# Demo and Comparission of Big Data File Formats
This Notebook runs only on a local Spark Environment, not on Kubernetes

## 1. CSV and JSON
Old dat formats that are not designed for big data and scaling  
**Typical feature:** humand readable

## 2. Avro, OCR, Parquet
First generation of special big data formats that allow fast writes, fast reads or both  
**Typical features:** splittable, compressible, data skipping and predicat pushdown, data schema inclueded



## 3. Delta, Iceberg, Hudi
Latest generation of big data format that support ACID transaction, audit save transaction logs and time travel  
**Typical features:** enhancing first generation format with additonal meta data and read/write procedures.

In [21]:
#################################################################################
# Load all relevant Python Modules
#################################################################################
from pyspark import SparkContext, SparkConf
from pyspark.sql import SQLContext, SparkSession

import pyspark.sql.functions as f
from pyspark.sql.functions import *
import json
import csv
from datetime import datetime
from delta import *
#import delta

# use 95% of the screen for jupyter cell
from IPython.core.display import display, HTML
display(HTML("<style>.container {width:100% !important; }<style>"))

In [22]:
conf = SparkConf()

# configure Avro Connector
conf.set("spark.jars", "/Users/alor/opt/spark/jars/spark-sql-kafka-0-10_2.12-3.3.1.jar, /Users/alor/opt/spark/jars/kafka-clients-3.3.1.jar, /Users/alor/opt/spark/jars/spark-avro_2.12-3.3.1.jar")
conf.set("spark.driver.extraClassPath","/Users/alor/opt/spark/jars/spark-sql-kafka-0-10_2.12-3.3.1.jar, /Users/alor/opt/spark/jars/kafka-clients-3.3.1.jar, /Users/alor/opt/spark/jars/spark-avro_2.12-3.3.1.jar")
conf.set("spark.executor.extraClassPath","/Users/alor/opt/spark/jars/spark-sql-kafka-0-10_2.12-3.3.1.jar, /Users/alor/opt/spark/jars/kafka-clients-3.3.1.jar, /Users/alor/opt/spark/jars/spark-avro_2.12-3.3.1.jar")
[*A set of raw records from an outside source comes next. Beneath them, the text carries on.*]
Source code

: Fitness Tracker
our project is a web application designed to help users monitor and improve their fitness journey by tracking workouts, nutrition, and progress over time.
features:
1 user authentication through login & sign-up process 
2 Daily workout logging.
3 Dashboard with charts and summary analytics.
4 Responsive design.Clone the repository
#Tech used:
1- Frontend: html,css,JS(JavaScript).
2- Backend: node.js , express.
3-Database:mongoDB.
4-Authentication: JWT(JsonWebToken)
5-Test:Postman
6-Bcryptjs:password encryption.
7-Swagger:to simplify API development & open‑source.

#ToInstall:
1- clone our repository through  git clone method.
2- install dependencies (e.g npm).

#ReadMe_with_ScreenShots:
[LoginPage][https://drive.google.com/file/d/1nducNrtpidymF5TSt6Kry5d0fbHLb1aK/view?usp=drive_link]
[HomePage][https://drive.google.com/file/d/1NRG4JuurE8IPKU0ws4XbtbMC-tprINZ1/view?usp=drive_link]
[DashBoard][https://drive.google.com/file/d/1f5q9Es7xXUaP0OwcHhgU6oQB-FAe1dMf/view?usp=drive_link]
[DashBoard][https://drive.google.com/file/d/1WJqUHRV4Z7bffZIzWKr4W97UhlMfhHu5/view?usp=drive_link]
# configure Delta Connector
conf.set("spark.sql.extensions", "io.delta.sql.DeltaSparkSessionExtension")
conf.set("spark.sql.catalog.spark_catalog", "org.apache.spark.sql.delta.catalog.DeltaCatalog")
conf.set("spark.jars.packages", "io.delta:delta-core_2.12:2.0.0")

# configure Iceberg Connector
conf.set("spark.sql.extensions", "org.apache.iceberg.spark.extensions.IcebergSparkSessionExtensions")
conf.set("spark.sql.catalog.spark_catalog","org.apache.iceberg.spark.SparkSessionCatalog")
conf.set("spark.jars.packages", "org.apache.iceberg:iceberg-core:1.2.0")


spark = SparkSession.builder.appName("FileFormatDemo").config(conf=conf).getOrCreate()

sqlContext = SparkSession(spark)
#Dont Show warning only error
spark.sparkContext.setLogLevel("ERROR")

In [23]:
spark

In [10]:
# initial daten
account_data1 = [
    (1,"alex","2019-01-01",1000),
    (2,"alex","2019-02-01",1500),
    (3,"alex","2019-03-01",1700),
    (4,"maria","2020-01-01",5000)
    ]

# update mit Änderung und neuem Datensat
account_data2 = [
    (1,"alex","2019-03-01",3300),
    (2,"peter","2021-01-01",100)
    ]

# Update mit neuer Spalte
account_data3 = [
    (1,"otto","2019-10-01",4444,"neue Spalte 1")
]

schema = ["id","account","dt_transaction","balance"]
schema3 = ["id","account","dt_transaction","balance","new"]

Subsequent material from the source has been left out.